Rebecca Museidō Hawes
To my Sangha I bow in gratitude for your support and love as I pass through another gateless Dharma Entrance Gate. As a new Unsui (novice priest) in the White Plum Asanga, I bow to my ordaining teacher Rev. Roshi Ed Sangetsu, Oshō. As a Sensei, I continue to bow to my transmitting teacher, Bob Jingen, Sensei. To my family, my dharma siblings, my friends, the stream of ancestors and the numberless creations – I bow.
While the ceremony Shukke Tokudo traditionally means “home leaving,” I remind everyone that you are still stuck with me at One Heart Sangha. I am neither arriving nor going anywhere.

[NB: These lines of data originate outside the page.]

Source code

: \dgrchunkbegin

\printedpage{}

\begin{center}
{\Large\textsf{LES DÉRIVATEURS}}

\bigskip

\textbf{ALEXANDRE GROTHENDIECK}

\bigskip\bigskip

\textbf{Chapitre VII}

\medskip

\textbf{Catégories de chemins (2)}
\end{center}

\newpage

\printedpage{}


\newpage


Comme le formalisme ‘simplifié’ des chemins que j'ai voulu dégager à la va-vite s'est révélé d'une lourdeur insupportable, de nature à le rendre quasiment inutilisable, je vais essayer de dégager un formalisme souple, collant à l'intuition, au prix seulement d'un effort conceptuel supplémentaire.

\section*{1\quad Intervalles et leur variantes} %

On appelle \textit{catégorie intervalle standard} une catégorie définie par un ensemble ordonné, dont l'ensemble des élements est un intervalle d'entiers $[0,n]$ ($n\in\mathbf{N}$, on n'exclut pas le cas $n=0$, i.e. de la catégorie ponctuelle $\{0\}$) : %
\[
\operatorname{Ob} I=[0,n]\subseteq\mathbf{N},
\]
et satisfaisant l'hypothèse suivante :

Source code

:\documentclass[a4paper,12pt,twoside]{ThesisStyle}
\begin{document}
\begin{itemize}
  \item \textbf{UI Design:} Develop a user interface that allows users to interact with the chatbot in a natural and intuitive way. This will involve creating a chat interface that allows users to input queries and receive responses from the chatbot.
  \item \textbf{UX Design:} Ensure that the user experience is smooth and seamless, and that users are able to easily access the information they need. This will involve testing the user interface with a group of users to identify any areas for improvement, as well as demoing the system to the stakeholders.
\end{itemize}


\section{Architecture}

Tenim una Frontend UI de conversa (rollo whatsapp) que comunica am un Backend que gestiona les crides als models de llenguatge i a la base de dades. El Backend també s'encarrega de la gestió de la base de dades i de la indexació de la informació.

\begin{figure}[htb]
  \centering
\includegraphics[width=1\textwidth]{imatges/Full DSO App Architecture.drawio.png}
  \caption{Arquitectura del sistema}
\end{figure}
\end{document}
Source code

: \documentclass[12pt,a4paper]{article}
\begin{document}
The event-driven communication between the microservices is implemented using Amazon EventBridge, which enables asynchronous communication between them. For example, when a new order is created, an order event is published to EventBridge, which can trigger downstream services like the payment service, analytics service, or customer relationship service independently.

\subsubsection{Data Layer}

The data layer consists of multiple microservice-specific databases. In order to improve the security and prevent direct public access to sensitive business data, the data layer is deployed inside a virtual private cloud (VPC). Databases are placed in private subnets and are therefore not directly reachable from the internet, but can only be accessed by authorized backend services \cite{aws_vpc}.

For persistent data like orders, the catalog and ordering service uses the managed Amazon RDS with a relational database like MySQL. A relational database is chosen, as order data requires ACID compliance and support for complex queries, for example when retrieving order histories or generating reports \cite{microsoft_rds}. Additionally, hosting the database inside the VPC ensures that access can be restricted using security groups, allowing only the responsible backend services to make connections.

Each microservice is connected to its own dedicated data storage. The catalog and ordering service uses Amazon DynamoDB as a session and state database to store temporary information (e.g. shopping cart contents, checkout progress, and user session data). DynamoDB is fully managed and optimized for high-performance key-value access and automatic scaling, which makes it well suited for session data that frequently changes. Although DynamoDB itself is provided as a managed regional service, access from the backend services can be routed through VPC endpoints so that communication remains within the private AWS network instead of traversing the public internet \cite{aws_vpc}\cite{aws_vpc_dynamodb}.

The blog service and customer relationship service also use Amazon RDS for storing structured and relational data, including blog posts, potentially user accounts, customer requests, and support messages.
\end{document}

The priest name 恵門,(Emon)[é-mon], was chosen for me by Rev. Roshi Ed Sangetsu, Oshō and Rev. Sensei Jon Seichō (清調) McCollum, Oshō. In the ceremony Sangetsu Roshi explained that the name is meant, “…to honor the thread of listening and service that has woven through her life from its earliest moments. It means, “the gate through which grace enters the world.” Even as a two-year-old dreaming of becoming a “flying nun,” she carried an impulse to be helpful to others—a drive that later expressed itself in social work, research, and countless acts of care. Zen practice allowed her to recognize that the Bodhisattva vows were not distant ideals but the very path she had been living all along, guided by Avalokitesvara’s example of responding to the cries of the world. Over time, Museidō came to understand that she could never have enough “heads or arms” to hear and save all beings, yet that realization did not lessen her practice; rather, it revealed that hearing and doing are not personal achievements, but boundless gifts arising in each moment. 恵 (grace) reflects this sense of receiving and giving without self-aggrandizement, while 門 (gate) honors her openness, deep attentiveness, the quality that has shaped her life, her Zen practice, and her aspiration to serve as an unsui and, ultimately, as an interfaith chaplain.”